Exercise:
Restate the data below word for word. Leave the images out.

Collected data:
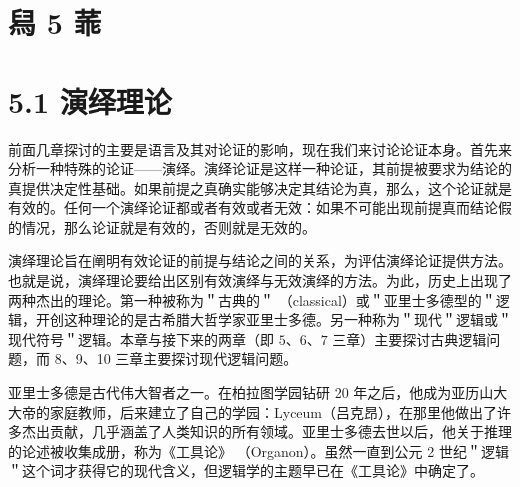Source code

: \section*{舄 5 䓙}
\section*{5.1 演绎理论}
前面几章探讨的主要是语言及其对论证的影响，现在我们来讨论论证本身。首先来分析一种特殊的论证——演绎。演绎论证是这样一种论证，其前提被要求为结论的真提供决定性基础。如果前提之真确实能够决定其结论为真，那么，这个论证就是有效的。任何一个演绎论证都或者有效或者无效：如果不可能出现前提真而结论假的情况，那么论证就是有效的，否则就是无效的。

演绎理论旨在阐明有效论证的前提与结论之间的关系，为评估演绎论证提供方法。也就是说，演绎理论要给出区别有效演绎与无效演绎的方法。为此，历史上出现了两种杰出的理论。第一种被称为＂古典的＂ （classical）或＂亚里士多德型的＂逻辑，开创这种理论的是古希腊大哲学家亚里士多德。另一种称为＂现代＂逻辑或＂现代符号＂逻辑。本章与接下来的两章（即 $5 、 6 、 7$ 三章）主要探讨古典逻辑问题，而 8、9、10 三章主要探讨现代逻辑问题。

亚里士多德是古代伟大智者之一。在柏拉图学园钻研 20 年之后，他成为亚历山大大帝的家庭教师，后来建立了自己的学园：Lyceum（吕克昂），在那里他做出了许多杰出贡献，几乎涵盖了人类知识的所有领域。亚里士多德去世以后，他关于推理的论述被收集成册，称为《工具论》 （Organon）。虽然一直到公元 2 世纪＂逻辑＂这个词才获得它的现代含义，但逻辑学的主题早已在《工具论》中确定了。 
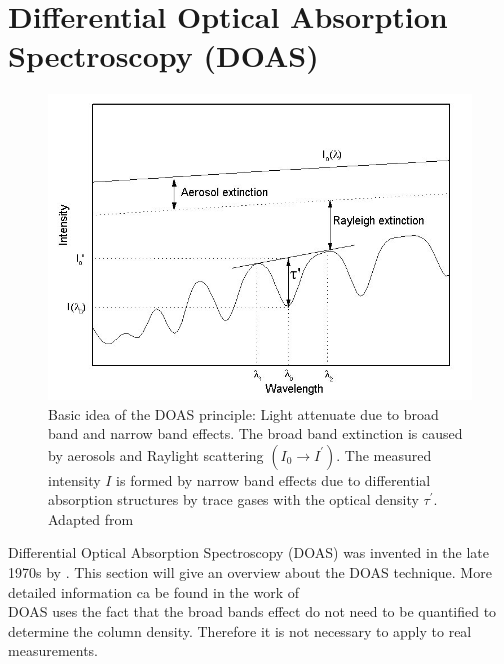 \documentclass  [
  paper    = a4,
  BCOR     = 10mm,
  twoside,
  fontsize = 12pt,
  fleqn,
  toc      = bibnumbered,
  toc      = listofnumbered,
  numbers  = noendperiod,
  headings = normal,
  listof   = leveldown,
  version  = 3.03
]                                       {scrreprt}
\begin{document}
	\section{Differential Optical Absorption Spectroscopy (DOAS)\label{DOAS}}
		\begin{figure}[h]
			\centering
			\includegraphics[width=0.8\linewidth]{Bilder/Simon/Bilder_Tung/DOAS_Intensity}
			\caption{Basic idea of the DOAS principle: Light attenuate due to broad band and narrow band effects. The broad band extinction is caused by aerosols and Raylight scattering $\left(I_0\rightarrow I^{'}\right)$. The measured intensity $I$ is formed by narrow band effects due to differential absorption structures by trace gases with the optical density $\tau^{'}$. Adapted from \cite{kern2009spectroscopic}}
			\label{fig:doasintensity}
		\end{figure}
	Differential Optical Absorption Spectroscopy (DOAS) was invented in the late 1970s by \cite{perner1979detection}. This section will give an overview about the DOAS technique. More detailed information ca be found in the work of \cite{platt2008differential}\\
	DOAS uses the fact that the broad bands effect do not need to be quantified to determine the column density.
	Therefore it is not necessary to apply  to real measurements.\\
	\newline
\end{document}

Task answer:
Source code

: \section*{舄 5 䓙}
\section*{5.1 演绎理论}
前面几章探讨的主要是语言及其对论证的影响，现在我们来讨论论证本身。首先来分析一种特殊的论证——演绎。演绎论证是这样一种论证，其前提被要求为结论的真提供决定性基础。如果前提之真确实能够决定其结论为真，那么，这个论证就是有效的。任何一个演绎论证都或者有效或者无效：如果不可能出现前提真而结论假的情况，那么论证就是有效的，否则就是无效的。

演绎理论旨在阐明有效论证的前提与结论之间的关系，为评估演绎论证提供方法。也就是说，演绎理论要给出区别有效演绎与无效演绎的方法。为此，历史上出现了两种杰出的理论。第一种被称为＂古典的＂ （classical）或＂亚里士多德型的＂逻辑，开创这种理论的是古希腊大哲学家亚里士多德。另一种称为＂现代＂逻辑或＂现代符号＂逻辑。本章与接下来的两章（即 $5 、 6 、 7$ 三章）主要探讨古典逻辑问题，而 8、9、10 三章主要探讨现代逻辑问题。

亚里士多德是古代伟大智者之一。在柏拉图学园钻研 20 年之后，他成为亚历山大大帝的家庭教师，后来建立了自己的学园：Lyceum（吕克昂），在那里他做出了许多杰出贡献，几乎涵盖了人类知识的所有领域。亚里士多德去世以后，他关于推理的论述被收集成册，称为《工具论》 （Organon）。虽然一直到公元 2 世纪＂逻辑＂这个词才获得它的现代含义，但逻辑学的主题早已在《工具论》中确定了。 
 \documentclass  [
  paper    = a4,
  BCOR     = 10mm,
  twoside,
  fontsize = 12pt,
  fleqn,
  toc      = bibnumbered,
  toc      = listofnumbered,
  numbers  = noendperiod,
  headings = normal,
  listof   = leveldown,
  version  = 3.03
]                                       {scrreprt}
\begin{document}
	\section{Differential Optical Absorption Spectroscopy (DOAS)\label{DOAS}}
		\begin{figure}[h]
			\centering
			\includegraphics[width=0.8\linewidth]{Bilder/Simon/Bilder_Tung/DOAS_Intensity}
			\caption{Basic idea of the DOAS principle: Light attenuate due to broad band and narrow band effects. The broad band extinction is caused by aerosols and Raylight scattering $\left(I_0\rightarrow I^{'}\right)$. The measured intensity $I$ is formed by narrow band effects due to differential absorption structures by trace gases with the optical density $\tau^{'}$. Adapted from \cite{kern2009spectroscopic}}
			\label{fig:doasintensity}
		\end{figure}
	Differential Optical Absorption Spectroscopy (DOAS) was invented in the late 1970s by \cite{perner1979detection}. This section will give an overview about the DOAS technique. More detailed information ca be found in the work of \cite{platt2008differential}\\
	DOAS uses the fact that the broad bands effect do not need to be quantified to determine the column density.
	Therefore it is not necessary to apply  to real measurements.\\
	\newline
\end{document}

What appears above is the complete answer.